Collected data:
********
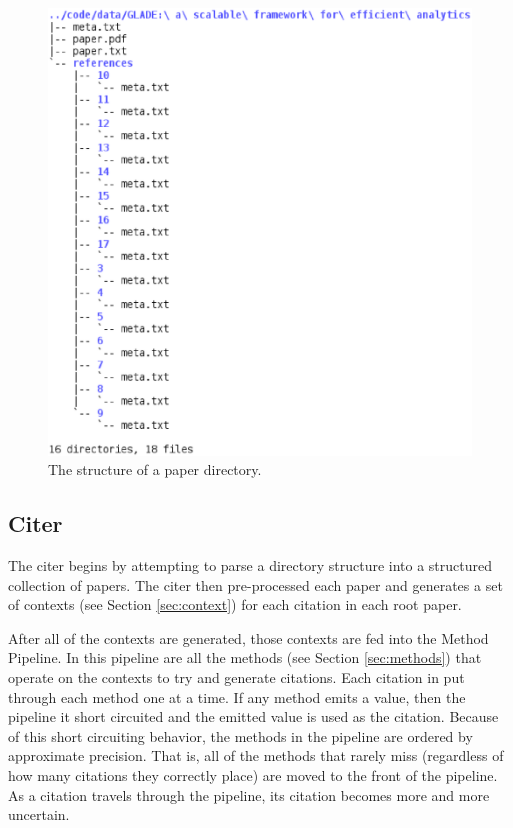 \documentclass[10pt, conference, compsocconf]{IEEEtran}
\begin{document}
\begin{figure}[ht]
   \includegraphics[width=\columnwidth px]{images/tree.eps}
        \caption{The structure of a paper directory.}
        \label{fig:tree}
\end{figure}

\subsection{Citer}\label{sec:archCiter}
The citer begins by attempting to parse a directory structure into a structured collection of papers.
The citer then pre-processed each paper and generates a set of contexts (see Section \ref{sec:context}) for each citation in each
root paper.

After all of the contexts are generated, those contexts are fed into the Method Pipeline. In this pipeline are all the methods (see Section \ref{sec:methods})
that operate on the contexts to try and generate citations. Each citation in put through each method one at a time. If any method emits a value, then the pipeline
it short circuited and the emitted value is used as the citation. Because of this short circuiting behavior, the methods in the pipeline are ordered by approximate
precision. That is, all of the methods that rarely miss (regardless of how many citations they correctly place) are moved to the front of the pipeline.
As a citation travels through the pipeline, its citation becomes more and more uncertain.
\end{document}
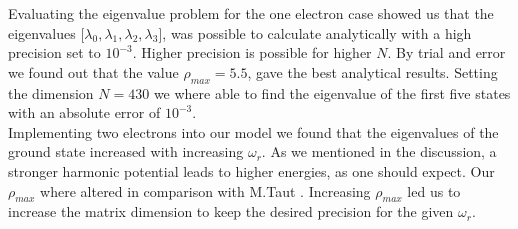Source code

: \documentclass[twoside,onecolumn]{article}
\begin{document}
Evaluating the eigenvalue problem for the one electron case showed us that the eigenvalues [$\lambda_0, \lambda_1, \lambda_2, \lambda_3$], was possible to calculate analytically with a high precision set to $10^{-3}$. Higher precision is possible for higher $N$. By trial and error we found out that the value $\rho_{max} = 5.5$, gave the best analytical results. Setting the dimension $N = 430$ we where able to find the eigenvalue of the first five states with an absolute error of $10^{-3}$.\\

Implementing two electrons into our model we found that the eigenvalues of the ground state increased with increasing $\omega_{r}$. As we mentioned in the discussion, a stronger harmonic potential leads to higher energies, as one should expect. Our $\rho_{max}$ where altered in comparison with M.Taut \cite{taut}. Increasing $\rho_{max}$ led us to increase the matrix dimension to keep the desired precision for the given $\omega_r$. 






\end{document}
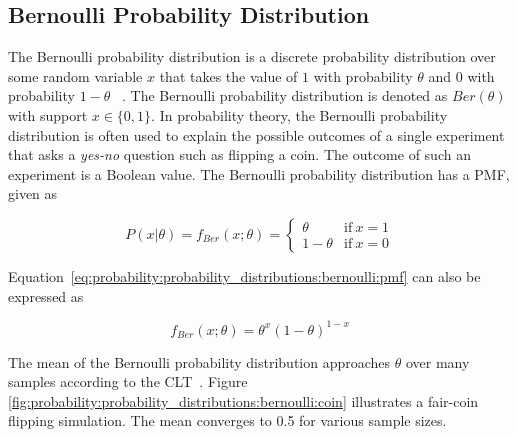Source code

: \subsection{Bernoulli Probability Distribution}\label{sec:probability:probability_distributions:bernoulli}

The Bernoulli probability distribution is a discrete probability distribution over some random variable $x$ that takes the value of $1$ with probability $\theta$ and $0$ with probability $1-\theta$ ~\cite{ref:wackerly:2014}. The Bernoulli probability distribution is denoted as $Ber(\theta)$ with support $x \in \{0, 1\}$. In probability theory, the Bernoulli probability distribution is often used to explain the possible outcomes of a single experiment that asks a \textit{yes-no} question such as flipping a coin. The outcome of such an experiment is a Boolean value. The Bernoulli probability distribution has a \acs{PMF}, given as

\begin{equation}
      \label{eq:probability:probability_distributions:bernoulli:pmf}
      P(x \vert \theta) = f_{Ber}(x; \theta) =
      \begin{cases}
            \theta     & \text{if}\ x=1 \\
            1 - \theta & \text{if}\ x=0
      \end{cases}
\end{equation}

Equation~\eqref{eq:probability:probability_distributions:bernoulli:pmf} can also be expressed as

\begin{equation}
      \label{eq:probability:probability_distributions:bernoulli:alt}
      f_{Ber}(x; \theta) = \theta^{x}(1-\theta)^{1-x}
\end{equation}

The mean of the Bernoulli probability distribution approaches $\theta$ over many samples according to the \acs{CLT}~\cite{ref:grinstead:1997}. Figure \ref{fig:probability:probability_distributions:bernoulli:coin} illustrates a fair-coin flipping simulation. The mean converges to 0.5 for various sample sizes.


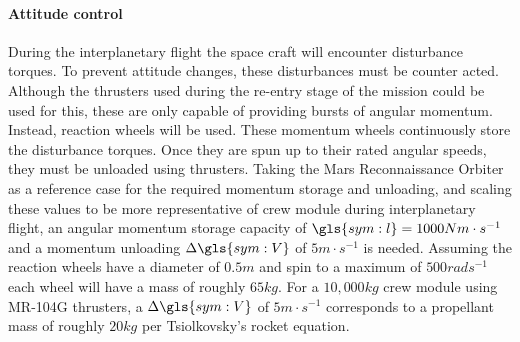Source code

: \paragraph{Attitude control}
During the interplanetary flight the space craft will encounter disturbance torques. To prevent attitude changes, these disturbances must be counter acted. Although the thrusters used during the re-entry stage of the mission could be used for this, these are only capable of providing bursts of angular momentum. Instead, reaction wheels will be used. These momentum wheels continuously store the disturbance torques. Once they are spun up to their rated angular speeds, they must be unloaded using thrusters. Taking the Mars Reconnaissance Orbiter \cite{You2007} as a reference case for the required momentum storage and unloading, and scaling these values to be more representative of crew module during interplanetary flight, an angular momentum storage capacity of $\gls{sym:l} = 1000 Nm\cdot s^{-1} $ and a momentum unloading $\Delta\gls{sym:V}$ of $5 m\cdot s^{-1}$ is needed. Assuming the reaction wheels have a diameter of $0.5 m$ and spin to a maximum of $500 rads^{-1}$ each wheel will have a mass of roughly $65 kg$. For a $10,000kg$ crew module using MR-104G thrusters, a $\Delta\gls{sym:V}$ of $5 m\cdot s^{-1}$ corresponds to a propellant mass of roughly $20kg$ per Tsiolkovsky's rocket equation.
********
### The task
Nothing but the records above, exact and without pictures, should appear in the answer.

### Solution for this task
 \documentclass[10pt, conference, compsocconf]{IEEEtran}
\begin{document}
\begin{figure}[ht]
   \includegraphics[width=\columnwidth px]{images/tree.eps}
        \caption{The structure of a paper directory.}
        \label{fig:tree}
\end{figure}

\subsection{Citer}\label{sec:archCiter}
The citer begins by attempting to parse a directory structure into a structured collection of papers.
The citer then pre-processed each paper and generates a set of contexts (see Section \ref{sec:context}) for each citation in each
root paper.

After all of the contexts are generated, those contexts are fed into the Method Pipeline. In this pipeline are all the methods (see Section \ref{sec:methods})
that operate on the contexts to try and generate citations. Each citation in put through each method one at a time. If any method emits a value, then the pipeline
it short circuited and the emitted value is used as the citation. Because of this short circuiting behavior, the methods in the pipeline are ordered by approximate
precision. That is, all of the methods that rarely miss (regardless of how many citations they correctly place) are moved to the front of the pipeline.
As a citation travels through the pipeline, its citation becomes more and more uncertain.
\end{document}
Source code

: \documentclass[twoside,onecolumn]{article}
\begin{document}
Evaluating the eigenvalue problem for the one electron case showed us that the eigenvalues [$\lambda_0, \lambda_1, \lambda_2, \lambda_3$], was possible to calculate analytically with a high precision set to $10^{-3}$. Higher precision is possible for higher $N$. By trial and error we found out that the value $\rho_{max} = 5.5$, gave the best analytical results. Setting the dimension $N = 430$ we where able to find the eigenvalue of the first five states with an absolute error of $10^{-3}$.\\

Implementing two electrons into our model we found that the eigenvalues of the ground state increased with increasing $\omega_{r}$. As we mentioned in the discussion, a stronger harmonic potential leads to higher energies, as one should expect. Our $\rho_{max}$ where altered in comparison with M.Taut \cite{taut}. Increasing $\rho_{max}$ led us to increase the matrix dimension to keep the desired precision for the given $\omega_r$. 






\end{document}
Source code

: \subsection{Bernoulli Probability Distribution}\label{sec:probability:probability_distributions:bernoulli}

The Bernoulli probability distribution is a discrete probability distribution over some random variable $x$ that takes the value of $1$ with probability $\theta$ and $0$ with probability $1-\theta$ ~\cite{ref:wackerly:2014}. The Bernoulli probability distribution is denoted as $Ber(\theta)$ with support $x \in \{0, 1\}$. In probability theory, the Bernoulli probability distribution is often used to explain the possible outcomes of a single experiment that asks a \textit{yes-no} question such as flipping a coin. The outcome of such an experiment is a Boolean value. The Bernoulli probability distribution has a \acs{PMF}, given as

\begin{equation}
      \label{eq:probability:probability_distributions:bernoulli:pmf}
      P(x \vert \theta) = f_{Ber}(x; \theta) =
      \begin{cases}
            \theta     & \text{if}\ x=1 \\
            1 - \theta & \text{if}\ x=0
      \end{cases}
\end{equation}

Equation~\eqref{eq:probability:probability_distributions:bernoulli:pmf} can also be expressed as

\begin{equation}
      \label{eq:probability:probability_distributions:bernoulli:alt}
      f_{Ber}(x; \theta) = \theta^{x}(1-\theta)^{1-x}
\end{equation}

The mean of the Bernoulli probability distribution approaches $\theta$ over many samples according to the \acs{CLT}~\cite{ref:grinstead:1997}. Figure \ref{fig:probability:probability_distributions:bernoulli:coin} illustrates a fair-coin flipping simulation. The mean converges to 0.5 for various sample sizes.


Source code

: \paragraph{Attitude control}
During the interplanetary flight the space craft will encounter disturbance torques. To prevent attitude changes, these disturbances must be counter acted. Although the thrusters used during the re-entry stage of the mission could be used for this, these are only capable of providing bursts of angular momentum. Instead, reaction wheels will be used. These momentum wheels continuously store the disturbance torques. Once they are spun up to their rated angular speeds, they must be unloaded using thrusters. Taking the Mars Reconnaissance Orbiter \cite{You2007} as a reference case for the required momentum storage and unloading, and scaling these values to be more representative of crew module during interplanetary flight, an angular momentum storage capacity of $\gls{sym:l} = 1000 Nm\cdot s^{-1} $ and a momentum unloading $\Delta\gls{sym:V}$ of $5 m\cdot s^{-1}$ is needed. Assuming the reaction wheels have a diameter of $0.5 m$ and spin to a maximum of $500 rads^{-1}$ each wheel will have a mass of roughly $65 kg$. For a $10,000kg$ crew module using MR-104G thrusters, a $\Delta\gls{sym:V}$ of $5 m\cdot s^{-1}$ corresponds to a propellant mass of roughly $20kg$ per Tsiolkovsky's rocket equation.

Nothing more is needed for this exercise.